▶ _Your objective_: Look for the word "zonder" in the entries below, then copy every line that has it.

Records shown Start Marker

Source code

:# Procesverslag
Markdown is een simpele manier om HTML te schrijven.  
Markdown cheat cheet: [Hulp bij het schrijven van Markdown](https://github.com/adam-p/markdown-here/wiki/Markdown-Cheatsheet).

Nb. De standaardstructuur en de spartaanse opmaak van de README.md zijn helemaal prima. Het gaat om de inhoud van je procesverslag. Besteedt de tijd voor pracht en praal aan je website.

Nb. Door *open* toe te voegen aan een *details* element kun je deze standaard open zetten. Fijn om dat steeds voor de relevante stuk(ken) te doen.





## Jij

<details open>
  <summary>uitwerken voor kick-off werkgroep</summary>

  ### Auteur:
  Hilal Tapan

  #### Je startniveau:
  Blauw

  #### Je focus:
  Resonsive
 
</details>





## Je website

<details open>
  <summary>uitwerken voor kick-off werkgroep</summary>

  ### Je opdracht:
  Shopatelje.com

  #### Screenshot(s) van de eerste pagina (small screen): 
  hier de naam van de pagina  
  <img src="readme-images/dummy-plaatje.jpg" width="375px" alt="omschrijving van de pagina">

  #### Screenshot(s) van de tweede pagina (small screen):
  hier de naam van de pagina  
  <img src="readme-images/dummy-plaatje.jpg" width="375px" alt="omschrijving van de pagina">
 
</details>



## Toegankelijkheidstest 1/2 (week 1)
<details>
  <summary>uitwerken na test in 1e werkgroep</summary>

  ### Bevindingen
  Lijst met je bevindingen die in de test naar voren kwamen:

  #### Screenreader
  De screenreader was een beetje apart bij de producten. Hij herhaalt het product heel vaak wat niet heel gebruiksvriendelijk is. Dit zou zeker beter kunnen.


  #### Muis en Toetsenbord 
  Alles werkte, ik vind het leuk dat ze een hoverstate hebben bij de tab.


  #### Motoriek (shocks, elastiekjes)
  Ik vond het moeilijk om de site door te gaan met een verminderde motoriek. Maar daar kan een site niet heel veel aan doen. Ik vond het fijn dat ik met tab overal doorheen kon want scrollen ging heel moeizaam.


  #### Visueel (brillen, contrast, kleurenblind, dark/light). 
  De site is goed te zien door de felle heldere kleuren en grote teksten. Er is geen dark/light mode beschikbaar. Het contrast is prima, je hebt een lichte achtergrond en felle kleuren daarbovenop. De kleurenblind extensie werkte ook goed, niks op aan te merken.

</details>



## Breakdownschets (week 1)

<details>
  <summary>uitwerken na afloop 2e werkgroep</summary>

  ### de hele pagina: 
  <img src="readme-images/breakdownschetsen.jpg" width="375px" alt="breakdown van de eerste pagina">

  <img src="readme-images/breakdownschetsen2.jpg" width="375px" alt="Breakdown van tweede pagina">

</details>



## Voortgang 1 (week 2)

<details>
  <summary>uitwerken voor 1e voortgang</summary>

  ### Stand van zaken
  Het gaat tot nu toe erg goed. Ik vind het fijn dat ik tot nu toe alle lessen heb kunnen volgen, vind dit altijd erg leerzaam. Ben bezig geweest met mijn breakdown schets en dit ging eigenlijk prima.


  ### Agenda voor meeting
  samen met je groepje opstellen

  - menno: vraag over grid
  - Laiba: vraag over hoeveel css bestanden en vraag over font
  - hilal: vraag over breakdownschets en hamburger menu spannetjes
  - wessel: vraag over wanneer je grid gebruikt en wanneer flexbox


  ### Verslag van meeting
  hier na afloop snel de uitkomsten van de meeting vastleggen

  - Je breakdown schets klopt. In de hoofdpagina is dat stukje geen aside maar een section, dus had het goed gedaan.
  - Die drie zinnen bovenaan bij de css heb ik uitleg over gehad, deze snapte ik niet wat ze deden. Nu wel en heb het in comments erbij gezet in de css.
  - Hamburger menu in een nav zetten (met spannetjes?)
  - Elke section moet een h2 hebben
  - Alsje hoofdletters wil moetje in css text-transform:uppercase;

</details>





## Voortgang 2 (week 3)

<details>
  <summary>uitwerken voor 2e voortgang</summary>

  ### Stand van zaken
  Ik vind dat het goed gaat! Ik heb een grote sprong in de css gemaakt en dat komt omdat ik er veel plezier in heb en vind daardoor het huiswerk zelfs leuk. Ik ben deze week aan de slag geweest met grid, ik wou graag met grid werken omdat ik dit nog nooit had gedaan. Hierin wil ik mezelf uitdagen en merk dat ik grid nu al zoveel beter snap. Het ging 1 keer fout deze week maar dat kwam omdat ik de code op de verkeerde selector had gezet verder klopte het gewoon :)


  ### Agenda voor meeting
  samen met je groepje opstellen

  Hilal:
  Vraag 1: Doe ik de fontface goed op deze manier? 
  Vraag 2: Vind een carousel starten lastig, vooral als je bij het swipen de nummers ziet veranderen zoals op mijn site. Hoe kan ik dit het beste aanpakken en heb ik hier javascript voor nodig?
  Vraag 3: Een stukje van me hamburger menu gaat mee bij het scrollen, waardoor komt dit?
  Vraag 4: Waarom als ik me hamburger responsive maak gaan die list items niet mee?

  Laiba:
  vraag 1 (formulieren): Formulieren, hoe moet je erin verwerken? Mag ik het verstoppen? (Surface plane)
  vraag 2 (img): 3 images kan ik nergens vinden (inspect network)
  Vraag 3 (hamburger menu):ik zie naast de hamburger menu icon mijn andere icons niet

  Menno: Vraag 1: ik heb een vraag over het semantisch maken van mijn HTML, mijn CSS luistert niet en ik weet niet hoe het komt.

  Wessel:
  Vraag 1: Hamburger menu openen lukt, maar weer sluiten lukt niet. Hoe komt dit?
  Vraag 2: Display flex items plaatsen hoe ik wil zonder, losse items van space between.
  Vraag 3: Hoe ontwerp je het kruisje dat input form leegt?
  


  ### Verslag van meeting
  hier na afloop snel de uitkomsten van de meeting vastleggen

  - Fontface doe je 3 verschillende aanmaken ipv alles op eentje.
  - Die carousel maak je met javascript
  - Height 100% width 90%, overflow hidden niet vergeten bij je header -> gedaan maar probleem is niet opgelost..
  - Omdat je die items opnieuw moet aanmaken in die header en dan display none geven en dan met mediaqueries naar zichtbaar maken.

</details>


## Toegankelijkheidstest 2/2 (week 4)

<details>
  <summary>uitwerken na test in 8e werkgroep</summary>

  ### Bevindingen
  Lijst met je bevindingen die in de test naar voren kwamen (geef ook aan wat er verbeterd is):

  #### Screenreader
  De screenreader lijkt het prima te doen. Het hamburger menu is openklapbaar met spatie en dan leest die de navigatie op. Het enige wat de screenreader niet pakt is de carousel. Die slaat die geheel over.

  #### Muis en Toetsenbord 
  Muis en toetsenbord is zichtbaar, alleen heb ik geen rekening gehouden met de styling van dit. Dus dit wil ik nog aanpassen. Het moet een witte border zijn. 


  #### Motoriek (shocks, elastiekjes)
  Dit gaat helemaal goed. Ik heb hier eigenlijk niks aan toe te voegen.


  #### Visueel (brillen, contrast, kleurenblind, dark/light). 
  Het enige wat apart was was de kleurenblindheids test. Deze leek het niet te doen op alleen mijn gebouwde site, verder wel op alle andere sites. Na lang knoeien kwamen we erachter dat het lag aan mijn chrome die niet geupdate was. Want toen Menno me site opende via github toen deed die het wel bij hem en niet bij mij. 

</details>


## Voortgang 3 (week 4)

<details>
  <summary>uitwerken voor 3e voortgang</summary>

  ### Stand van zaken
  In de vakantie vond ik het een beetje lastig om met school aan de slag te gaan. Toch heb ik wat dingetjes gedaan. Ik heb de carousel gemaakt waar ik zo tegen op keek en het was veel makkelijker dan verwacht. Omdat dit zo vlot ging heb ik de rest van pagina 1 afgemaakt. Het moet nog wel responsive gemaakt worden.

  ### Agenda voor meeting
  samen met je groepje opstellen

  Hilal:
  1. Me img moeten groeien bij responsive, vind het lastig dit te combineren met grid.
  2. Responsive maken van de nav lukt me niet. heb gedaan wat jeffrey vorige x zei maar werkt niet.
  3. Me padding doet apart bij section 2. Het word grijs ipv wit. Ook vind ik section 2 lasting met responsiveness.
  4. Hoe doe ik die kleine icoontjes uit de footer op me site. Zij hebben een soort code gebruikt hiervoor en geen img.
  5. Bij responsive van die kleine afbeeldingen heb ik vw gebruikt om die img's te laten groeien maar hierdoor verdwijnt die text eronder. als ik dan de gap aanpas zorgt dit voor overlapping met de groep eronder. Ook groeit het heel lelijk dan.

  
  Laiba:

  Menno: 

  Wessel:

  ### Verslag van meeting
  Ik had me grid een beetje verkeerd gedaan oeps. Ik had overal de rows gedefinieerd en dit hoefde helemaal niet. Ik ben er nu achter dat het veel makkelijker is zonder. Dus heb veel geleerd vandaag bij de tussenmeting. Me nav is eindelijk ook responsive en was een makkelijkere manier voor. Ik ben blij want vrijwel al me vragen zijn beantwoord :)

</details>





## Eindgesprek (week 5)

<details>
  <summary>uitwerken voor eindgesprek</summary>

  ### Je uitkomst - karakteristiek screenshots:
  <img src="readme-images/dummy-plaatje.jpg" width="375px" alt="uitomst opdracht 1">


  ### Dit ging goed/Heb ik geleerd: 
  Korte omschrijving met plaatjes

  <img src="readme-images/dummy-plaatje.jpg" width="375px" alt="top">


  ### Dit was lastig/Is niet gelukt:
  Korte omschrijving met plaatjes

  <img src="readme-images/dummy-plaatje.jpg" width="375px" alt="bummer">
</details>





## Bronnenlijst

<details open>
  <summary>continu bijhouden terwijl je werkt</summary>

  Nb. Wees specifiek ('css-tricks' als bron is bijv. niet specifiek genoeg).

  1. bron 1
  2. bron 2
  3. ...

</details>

Records shown End Marker

▶ _Task output_:
  Vraag 2: Display flex items plaatsen hoe ik wil zonder, losse items van space between.
  Ik had me grid een beetje verkeerd gedaan oeps. Ik had overal de rows gedefinieerd en dit hoefde helemaal niet. Ik ben er nu achter dat het veel makkelijker is zonder. Dus heb veel geleerd vandaag bij de tussenmeting. Me nav is eindelijk ook responsive en was een makkelijkere manier voor. Ik ben blij want vrijwel al me vragen zijn beantwoord :)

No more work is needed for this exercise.